While the DOL’s Wage and Hour Division will handle its own retaliation cases, OSHA will handle retaliation claims related to the Taxpayer First Act.

Retaliation under the labor laws

The DOL has a web page dedicated to retaliation. Geared toward employees, the page contains a 59-minute webinar and a 34-minute presentation. It also walks employees through various retaliation scenarios:

  • An employee is fired after his manager overhears him telling another employee they’re being cheated out of overtime pay.
  • An employee who returns from intermittent FMLA leave has her hours reduced because her manager says the company needs workers who show up every day.
  • An employee is sent home in the middle of her shift because her manager is displeased about her need to express breast milk.

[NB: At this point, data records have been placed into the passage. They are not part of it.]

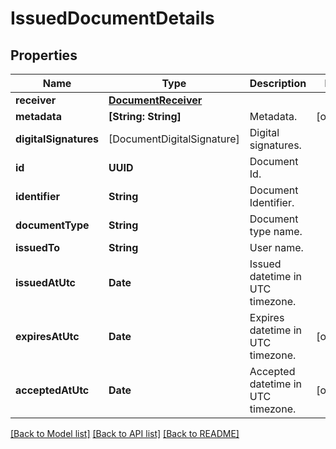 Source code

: # IssuedDocumentDetails

## Properties
Name | Type | Description | Notes
------------ | ------------- | ------------- | -------------
**receiver** | [**DocumentReceiver**](DocumentReceiver.md) |  | 
**metadata** | **[String: String]** | Metadata. | [optional] 
**digitalSignatures** | [DocumentDigitalSignature] | Digital signatures. | 
**id** | **UUID** | Document Id. | 
**identifier** | **String** | Document Identifier. | 
**documentType** | **String** | Document type name. | 
**issuedTo** | **String** | User name. | 
**issuedAtUtc** | **Date** | Issued datetime in UTC timezone. | 
**expiresAtUtc** | **Date** | Expires datetime in UTC timezone. | [optional] 
**acceptedAtUtc** | **Date** | Accepted datetime in UTC timezone. | [optional] 

[[Back to Model list]](../README.md#documentation-for-models) [[Back to API list]](../README.md#documentation-for-api-endpoints) [[Back to README]](../README.md)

The DOL also released Field Assistance Bulletin 2022-02, which is directed to the department’s regional administrators. The bulletin goes well beyond the web page’s examples and includes retaliation against employees of federal contractors who take paid sick time and retaliation against employees whose wages are subject to garnishment.

The bulletin makes these key points:

  • Employees are protected from retaliation, even if they mistakenly believe their rights have been violated. Opposite side of the coin: Your actions may constitute retaliation if you mistakenly believe employees participated in a protected activity (e.g., filing a complaint with the DOL).
  • Retaliation is more than firing an employee. It can be subtle (e.g., you exclude an employee from a regularly scheduled meeting) or overt (e.g., you intimidate employees).
  • The Consumer Credit Protection Act prohibits you from firing an employee because their wages are subject to garnishment, even if the garnishment isn’t subject to the CCPA (e.g., a state tax levy).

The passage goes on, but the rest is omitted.